Programming Languages

As syntaxtrees may define arbitrary tree structures, some kind of validation is necessary to ensure that certain trees conform to certain programming languages. The validation concept is losely based on XML Schema and RelaxNG, the syntax of the latter is also used to describe the grammars in a user friendly textformat.

The traditional approach

A somewhat typical grammar to represent an if statement with an optional else-statement in a nondescript language could look very similar to this:

if        ::=  'if' <expr> 'then' <stmt> ['else' <stmt>]
expr      ::=  '(' <expr> <binOp> <expr> ')'
               | <var_name>
               | <val_const>
expr_list ::=  <expr>
               | <expr> ',' <expr_list>
               | ''
stmt      ::=  <var_name> = <expr>
               | <var_name> '(' <expr_list> ')'

This approach works fine for typical compilers: They need to derive a syntax tree from any stream of tokens. It is therefore important to keep an eye on all sorts of syntactical elements. This comes with its very own set of problems:

  1. The role of whitespace has to be specified.
  2. Some separating characters have to be introduced very carefully. This is usually done using distinctive syntactic elements that are not allowed in variable names (typically all sorts of brackets and punctuation).
  3. Handing out proper error messages for syntactically incorrect documents is hard. A single missing character may change the semantics of the whole document. This implies that semantic analysis is usually only possible on a syntactically correct document.
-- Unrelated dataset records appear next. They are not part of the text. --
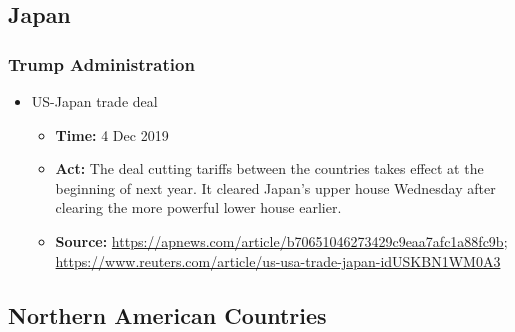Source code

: 	\subsection{Japan}
		\subsubsection{Trump Administration}
			\begin{itemize}
			\item	US-Japan trade deal
				\begin{itemize}
				\item \textbf{Time: }4 Dec 2019
				\item \textbf{Act: }The deal cutting tariffs between the countries takes effect at the beginning of next year. It cleared Japan’s upper house Wednesday after clearing the more powerful lower house earlier.
				\item	\textbf{Source: }\url{https://apnews.com/article/b70651046273429c9eaa7afc1a88fc9b}; \url{https://www.reuters.com/article/us-usa-trade-japan-idUSKBN1WM0A3}
				\end{itemize}
			\end{itemize}
	
		\subsection{Northern American Countries}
The BlattWerkzeug approach

But BlattWerkzeug is in a different position: It is not meant to create a syntax tree from some stream of tokens but rather begins with an empty syntax tree. This frees it from many of the problems that have been mentioned above:

  1. There is no whitespace, only the structure of the tree.
  2. There is no need for separation characters, only the structure of the tree.
  3. Syntax errors equate to missing nodes and can be communicated very clearly. Semantic analysis does not need to rely on heuristics on how the tree could change if the “blanks” were filled in.

This entirely shifts the way one has to reason about the validation rules inside of BlattWerkzeug: There is no need to worry about the syntactic aspects of a certain language, the “grammar” that is required doesn’t need to know anything about keywords or separating characters. Its sole job is to describe the structure and the semantics of trees that are valid in that specific language.

Example AST: if-Statement

The following example further motivates this reasoning. An if statement can be described in terms of its structure and the underlying semantics: It uses a predicate to distinguish whether execution should continue on a positive branch or a negative branch.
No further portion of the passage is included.